Ketika Menteri Perindustrian MS Hidayat ditanya wartawan apakah dirinya tidak ada niatan untuk mendorong merek-merek lokal menjadi mobil nasional, dia pun menjawab bahwa keinginan ada. Tapi masih terganjal beberapa masalah.

"Ada. Saya ada keinginan, tapi apakah itu yang dimaksud euforia masyarakat bahwa itu suatu mobnas?

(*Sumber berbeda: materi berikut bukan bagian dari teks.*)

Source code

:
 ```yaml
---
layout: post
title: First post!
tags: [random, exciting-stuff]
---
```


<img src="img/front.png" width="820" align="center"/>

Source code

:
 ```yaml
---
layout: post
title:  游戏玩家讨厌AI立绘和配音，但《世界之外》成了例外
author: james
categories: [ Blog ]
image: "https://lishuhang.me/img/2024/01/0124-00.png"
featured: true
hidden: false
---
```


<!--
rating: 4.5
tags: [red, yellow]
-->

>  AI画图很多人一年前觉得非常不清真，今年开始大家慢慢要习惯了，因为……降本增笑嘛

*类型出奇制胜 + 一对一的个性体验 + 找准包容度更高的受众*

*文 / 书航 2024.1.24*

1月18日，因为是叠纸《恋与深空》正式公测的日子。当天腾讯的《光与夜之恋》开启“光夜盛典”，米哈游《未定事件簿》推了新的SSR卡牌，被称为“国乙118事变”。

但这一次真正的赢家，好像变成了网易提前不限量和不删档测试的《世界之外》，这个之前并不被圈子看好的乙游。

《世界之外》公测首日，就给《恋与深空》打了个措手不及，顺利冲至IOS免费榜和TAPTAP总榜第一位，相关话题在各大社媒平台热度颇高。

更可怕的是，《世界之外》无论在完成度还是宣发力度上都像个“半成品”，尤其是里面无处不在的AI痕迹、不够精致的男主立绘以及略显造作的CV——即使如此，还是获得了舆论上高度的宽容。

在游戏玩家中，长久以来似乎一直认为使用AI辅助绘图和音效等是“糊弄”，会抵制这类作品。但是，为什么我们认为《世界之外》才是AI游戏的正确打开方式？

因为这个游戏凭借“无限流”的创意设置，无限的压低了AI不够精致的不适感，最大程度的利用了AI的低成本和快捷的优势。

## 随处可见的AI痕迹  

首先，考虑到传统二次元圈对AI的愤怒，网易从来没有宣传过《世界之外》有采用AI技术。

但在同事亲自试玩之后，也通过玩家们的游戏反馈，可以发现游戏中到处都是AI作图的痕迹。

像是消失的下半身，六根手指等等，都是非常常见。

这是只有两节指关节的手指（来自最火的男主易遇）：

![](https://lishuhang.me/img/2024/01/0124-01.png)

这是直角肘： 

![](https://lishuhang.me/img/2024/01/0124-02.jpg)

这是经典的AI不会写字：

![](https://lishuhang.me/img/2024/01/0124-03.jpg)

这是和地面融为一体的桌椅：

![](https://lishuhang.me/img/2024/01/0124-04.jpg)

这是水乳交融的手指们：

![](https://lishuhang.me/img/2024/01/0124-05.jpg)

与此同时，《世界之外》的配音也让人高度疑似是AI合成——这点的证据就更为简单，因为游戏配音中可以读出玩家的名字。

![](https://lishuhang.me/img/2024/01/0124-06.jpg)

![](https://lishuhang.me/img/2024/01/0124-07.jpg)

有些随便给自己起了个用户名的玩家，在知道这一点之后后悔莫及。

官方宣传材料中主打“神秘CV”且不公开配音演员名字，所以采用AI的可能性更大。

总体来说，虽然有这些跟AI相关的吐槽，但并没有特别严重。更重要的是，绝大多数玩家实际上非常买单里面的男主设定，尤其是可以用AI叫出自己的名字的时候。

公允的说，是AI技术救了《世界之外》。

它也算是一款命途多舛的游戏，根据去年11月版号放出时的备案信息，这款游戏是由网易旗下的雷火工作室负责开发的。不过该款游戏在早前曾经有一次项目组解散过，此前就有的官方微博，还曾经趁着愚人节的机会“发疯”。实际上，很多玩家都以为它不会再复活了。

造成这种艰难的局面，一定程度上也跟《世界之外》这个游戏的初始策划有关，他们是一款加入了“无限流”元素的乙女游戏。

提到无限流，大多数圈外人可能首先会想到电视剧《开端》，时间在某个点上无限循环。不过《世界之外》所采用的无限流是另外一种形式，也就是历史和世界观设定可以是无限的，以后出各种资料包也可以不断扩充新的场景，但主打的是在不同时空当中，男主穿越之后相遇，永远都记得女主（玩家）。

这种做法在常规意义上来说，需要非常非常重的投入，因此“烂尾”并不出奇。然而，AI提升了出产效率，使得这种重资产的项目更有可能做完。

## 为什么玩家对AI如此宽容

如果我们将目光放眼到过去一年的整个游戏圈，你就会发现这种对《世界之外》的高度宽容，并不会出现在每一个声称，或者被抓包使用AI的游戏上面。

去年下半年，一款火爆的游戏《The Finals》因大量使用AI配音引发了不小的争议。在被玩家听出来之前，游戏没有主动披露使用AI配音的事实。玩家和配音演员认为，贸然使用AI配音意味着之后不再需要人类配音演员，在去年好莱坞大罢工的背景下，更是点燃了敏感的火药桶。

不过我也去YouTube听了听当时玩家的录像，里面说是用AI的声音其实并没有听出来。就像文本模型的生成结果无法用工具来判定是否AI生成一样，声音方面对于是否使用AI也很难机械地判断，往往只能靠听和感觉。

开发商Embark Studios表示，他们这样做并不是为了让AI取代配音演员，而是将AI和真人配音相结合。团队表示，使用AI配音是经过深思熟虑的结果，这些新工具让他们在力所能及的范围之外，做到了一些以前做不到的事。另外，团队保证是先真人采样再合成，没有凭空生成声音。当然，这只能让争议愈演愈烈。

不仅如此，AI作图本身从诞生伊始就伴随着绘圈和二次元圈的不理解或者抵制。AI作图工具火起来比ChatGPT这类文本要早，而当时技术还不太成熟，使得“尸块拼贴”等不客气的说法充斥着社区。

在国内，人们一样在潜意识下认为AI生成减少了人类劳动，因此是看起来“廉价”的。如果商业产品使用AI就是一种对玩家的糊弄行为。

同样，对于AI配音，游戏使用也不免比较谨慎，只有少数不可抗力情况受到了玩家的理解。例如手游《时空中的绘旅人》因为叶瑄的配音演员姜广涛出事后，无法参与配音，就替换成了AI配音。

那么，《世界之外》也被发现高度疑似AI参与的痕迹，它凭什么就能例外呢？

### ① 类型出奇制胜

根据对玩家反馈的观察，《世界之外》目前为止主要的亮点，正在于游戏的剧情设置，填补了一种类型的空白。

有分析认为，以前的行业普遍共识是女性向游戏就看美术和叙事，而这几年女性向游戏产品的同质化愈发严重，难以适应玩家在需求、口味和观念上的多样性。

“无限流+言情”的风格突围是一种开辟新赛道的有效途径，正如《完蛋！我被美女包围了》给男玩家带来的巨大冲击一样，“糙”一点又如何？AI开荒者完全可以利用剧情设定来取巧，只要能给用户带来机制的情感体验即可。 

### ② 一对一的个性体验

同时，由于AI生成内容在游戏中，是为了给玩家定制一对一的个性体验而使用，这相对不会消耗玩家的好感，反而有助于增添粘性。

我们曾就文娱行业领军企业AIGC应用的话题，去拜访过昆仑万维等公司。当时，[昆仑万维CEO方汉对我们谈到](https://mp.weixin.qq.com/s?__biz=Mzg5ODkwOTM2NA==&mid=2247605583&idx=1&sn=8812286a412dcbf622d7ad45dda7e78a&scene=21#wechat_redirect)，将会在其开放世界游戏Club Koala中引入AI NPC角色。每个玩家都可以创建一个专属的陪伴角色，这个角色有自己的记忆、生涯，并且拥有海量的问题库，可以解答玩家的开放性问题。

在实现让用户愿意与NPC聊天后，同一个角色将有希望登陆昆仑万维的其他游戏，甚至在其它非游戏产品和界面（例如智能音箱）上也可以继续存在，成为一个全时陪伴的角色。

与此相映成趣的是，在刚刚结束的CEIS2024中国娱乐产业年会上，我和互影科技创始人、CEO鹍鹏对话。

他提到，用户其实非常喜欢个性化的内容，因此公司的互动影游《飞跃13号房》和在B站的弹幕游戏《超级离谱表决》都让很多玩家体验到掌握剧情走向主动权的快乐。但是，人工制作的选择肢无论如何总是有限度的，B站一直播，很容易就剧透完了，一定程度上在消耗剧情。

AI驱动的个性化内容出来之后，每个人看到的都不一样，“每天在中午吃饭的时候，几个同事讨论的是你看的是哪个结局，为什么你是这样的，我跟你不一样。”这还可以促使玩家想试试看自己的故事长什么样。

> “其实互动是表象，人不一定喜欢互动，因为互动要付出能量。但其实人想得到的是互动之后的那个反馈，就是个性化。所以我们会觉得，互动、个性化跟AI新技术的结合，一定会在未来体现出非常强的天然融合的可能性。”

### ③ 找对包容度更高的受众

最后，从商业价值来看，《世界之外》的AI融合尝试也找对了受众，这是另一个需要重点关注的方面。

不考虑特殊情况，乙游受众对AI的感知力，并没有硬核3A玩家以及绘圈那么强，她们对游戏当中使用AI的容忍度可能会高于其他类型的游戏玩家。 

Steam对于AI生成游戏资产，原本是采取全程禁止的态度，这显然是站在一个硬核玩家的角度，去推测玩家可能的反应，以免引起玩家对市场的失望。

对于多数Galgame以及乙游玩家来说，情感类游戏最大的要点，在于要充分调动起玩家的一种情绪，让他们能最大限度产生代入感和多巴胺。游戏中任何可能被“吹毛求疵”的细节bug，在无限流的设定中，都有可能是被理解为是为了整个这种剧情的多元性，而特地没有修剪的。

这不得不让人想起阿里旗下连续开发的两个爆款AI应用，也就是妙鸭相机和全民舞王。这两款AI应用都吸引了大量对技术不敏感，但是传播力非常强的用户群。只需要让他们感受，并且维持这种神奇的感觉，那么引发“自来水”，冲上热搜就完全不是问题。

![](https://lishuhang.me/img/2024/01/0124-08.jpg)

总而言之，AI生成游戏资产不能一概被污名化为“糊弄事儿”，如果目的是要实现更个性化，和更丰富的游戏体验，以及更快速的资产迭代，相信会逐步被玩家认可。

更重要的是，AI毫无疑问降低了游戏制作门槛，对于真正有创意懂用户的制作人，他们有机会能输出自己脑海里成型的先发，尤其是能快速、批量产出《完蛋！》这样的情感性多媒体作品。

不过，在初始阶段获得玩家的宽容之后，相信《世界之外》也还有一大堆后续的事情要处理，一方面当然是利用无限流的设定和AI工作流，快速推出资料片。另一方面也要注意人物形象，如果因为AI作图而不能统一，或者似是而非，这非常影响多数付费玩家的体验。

Kalau mereka itu (DPR) membuat kriteria mobnas itu 100% milik Indonesia, terus kalau bisa semuanya dibuat di Indonesia, ya kita mulai dulu yag sederhana," jelasnya di Gedung DPR, Jakarta, Selasa (31/1/2012).

"Karena kemampuan kita baru di situ. Tapi klo seperti yang you tadi ngomong (menggandeng prinsipal asing terlebih dahulu), itu barangkali bisa menggandeng investor atau menggandeng merek lain untuk joint. Di india itu, Suzuki Maruti adalah produk yang sangat laku, itu produksi nasional Maruti yang joint dengan suzuki, Maruti itu lokalnya India," tambahnya lagi.

"Kebijakannya adalah kita bisa melahirkan mobnas, kriterianya kita buat yang jelas, tapi mendukungnya yang rasional dan tidak emosional," imbuh Hidayat.

Ketika kriteria sudah jelas dibuat, maka kebijakan pemerintah menurut Hidayat dapat diarahkan untuk membantu mobil nasional itu. Tapi tidak sepenuhnya melindungi karena terbentur perjanjian dagang internasional.

"Untuk keistimewaan khusus barangkali nanti pemerintah akan membantu untuk membelinya. Tapi kalau anda membuat kebijaksanaan pajak, itu harus berlaku tidak boleh diskriminatif, berlaku bagi semua merek," kata Hidayat.

"Karena itu adalah peraturan WTO yang sudah diratifikasi, dan sudah diratifikasi oleh DPR kita tahun 1994. Bahwa tidak boleh terjadi diskriminasi pada trade mark," cetusnya.

"Dan harus ada investornya, baik BUMN maupun swasta nasional," pungkas Hidayat.